Malaria remains one of the most serious infections for travellers to tropical countries. Due to the lack of harmonized guidelines a large variety of treatment regimens is used in Europe to treat severe malaria.

Methods

The European Network for Tropical Medicine and Travel Health (TropNet) conducted an 8-year, multicentre, observational study to analyse epidemiology, treatment practices and outcomes of severe malaria in its member sites across Europe. Physicians at participating TropNet centres were asked to report pseudonymized retrospective data from all patients treated at their centre for microscopically confirmed severe Plasmodium falciparum malaria according to the 2006 WHO criteria.

Results

From 2006 to 2014 a total of 185 patients with severe malaria treated in 12 European countries were included. Three patients died, resulting in a 28-day survival rate of 98.4%. The majority of infections were acquired in West Africa (109/185, 59%). The proportion of patients treated with intravenous artesunate increased from 27% in 2006 to 60% in 2013. Altogether, 56 different combinations of intravenous and oral drugs were used across 28 study centres. The risk of acute renal failure (36 vs 17% p = 0.04) or cerebral malaria (54 vs 20%, p = 0.001) was significantly higher in patients ≥60 years than in younger patients.

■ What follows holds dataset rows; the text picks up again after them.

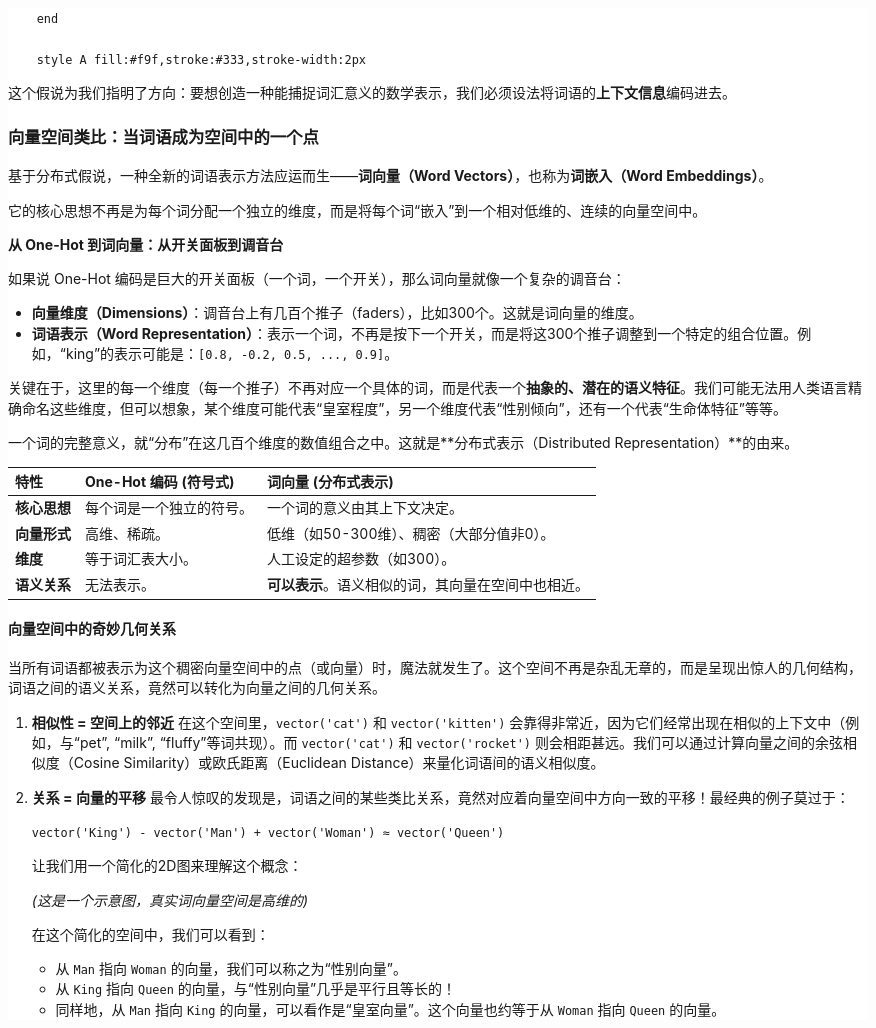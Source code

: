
 ```mermaid
    end

    style A fill:#f9f,stroke:#333,stroke-width:2px
```

这个假说为我们指明了方向：要想创造一种能捕捉词汇意义的数学表示，我们必须设法将词语的**上下文信息**编码进去。

### 向量空间类比：当词语成为空间中的一个点

基于分布式假说，一种全新的词语表示方法应运而生——**词向量（Word Vectors）**，也称为**词嵌入（Word Embeddings）**。

它的核心思想不再是为每个词分配一个独立的维度，而是将每个词“嵌入”到一个相对低维的、连续的向量空间中。

**从 One-Hot 到词向量：从开关面板到调音台**

如果说 One-Hot 编码是巨大的开关面板（一个词，一个开关），那么词向量就像一个复杂的调音台：
-   **向量维度（Dimensions）**：调音台上有几百个推子（faders），比如300个。这就是词向量的维度。
-   **词语表示（Word Representation）**：表示一个词，不再是按下一个开关，而是将这300个推子调整到一个特定的组合位置。例如，“king”的表示可能是：`[0.8, -0.2, 0.5, ..., 0.9]`。

关键在于，这里的每一个维度（每一个推子）不再对应一个具体的词，而是代表一个**抽象的、潜在的语义特征**。我们可能无法用人类语言精确命名这些维度，但可以想象，某个维度可能代表“皇室程度”，另一个维度代表“性别倾向”，还有一个代表“生命体特征”等等。

一个词的完整意义，就“分布”在这几百个维度的数值组合之中。这就是**分布式表示（Distributed Representation）**的由来。

| 特性 | One-Hot 编码 (符号式) | 词向量 (分布式表示) |
| :--- | :--- | :--- |
| **核心思想** | 每个词是一个独立的符号。 | 一个词的意义由其上下文决定。 |
| **向量形式** | 高维、稀疏。 | 低维（如50-300维）、稠密（大部分值非0）。 |
| **维度** | 等于词汇表大小。 | 人工设定的超参数（如300）。 |
| **语义关系** | 无法表示。 | **可以表示**。语义相似的词，其向量在空间中也相近。 |

#### 向量空间中的奇妙几何关系

当所有词语都被表示为这个稠密向量空间中的点（或向量）时，魔法就发生了。这个空间不再是杂乱无章的，而是呈现出惊人的几何结构，词语之间的语义关系，竟然可以转化为向量之间的几何关系。

1.  **相似性 = 空间上的邻近**
    在这个空间里，`vector('cat')` 和 `vector('kitten')` 会靠得非常近，因为它们经常出现在相似的上下文中（例如，与“pet”, “milk”, “fluffy”等词共现）。而 `vector('cat')` 和 `vector('rocket')` 则会相距甚远。我们可以通过计算向量之间的余弦相似度（Cosine Similarity）或欧氏距离（Euclidean Distance）来量化词语间的语义相似度。

2.  **关系 = 向量的平移**
    最令人惊叹的发现是，词语之间的某些类比关系，竟然对应着向量空间中方向一致的平移！最经典的例子莫过于：

    `vector('King') - vector('Man') + vector('Woman') ≈ vector('Queen')`

    让我们用一个简化的2D图来理解这个概念：

    

    *(这是一个示意图，真实词向量空间是高维的)*

    在这个简化的空间中，我们可以看到：
    -   从 `Man` 指向 `Woman` 的向量，我们可以称之为“性别向量”。
    -   从 `King` 指向 `Queen` 的向量，与“性别向量”几乎是平行且等长的！
    -   同样地，从 `Man` 指向 `King` 的向量，可以看作是“皇室向量”。这个向量也约等于从 `Woman` 指向 `Queen` 的向量。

Respiratory distress with the need for mechanical ventilation was significantly associated with the risk of death in the study population (13 vs 0%, p = 0.001). Post-artemisinin delayed haemolysis was reported in 19/70 (27%) patients treated with intravenous artesunate.

Conclusion

The majority of patients with severe malaria in this study were tourists or migrants acquiring the infection in West Africa. Intravenous artesunate is increasingly used for treatment of severe malaria in many European treatment centres and can be given safely to European patients with severe malaria. Patients treated with intravenous artesunate should be followed up to detect and manage late haemolytic events.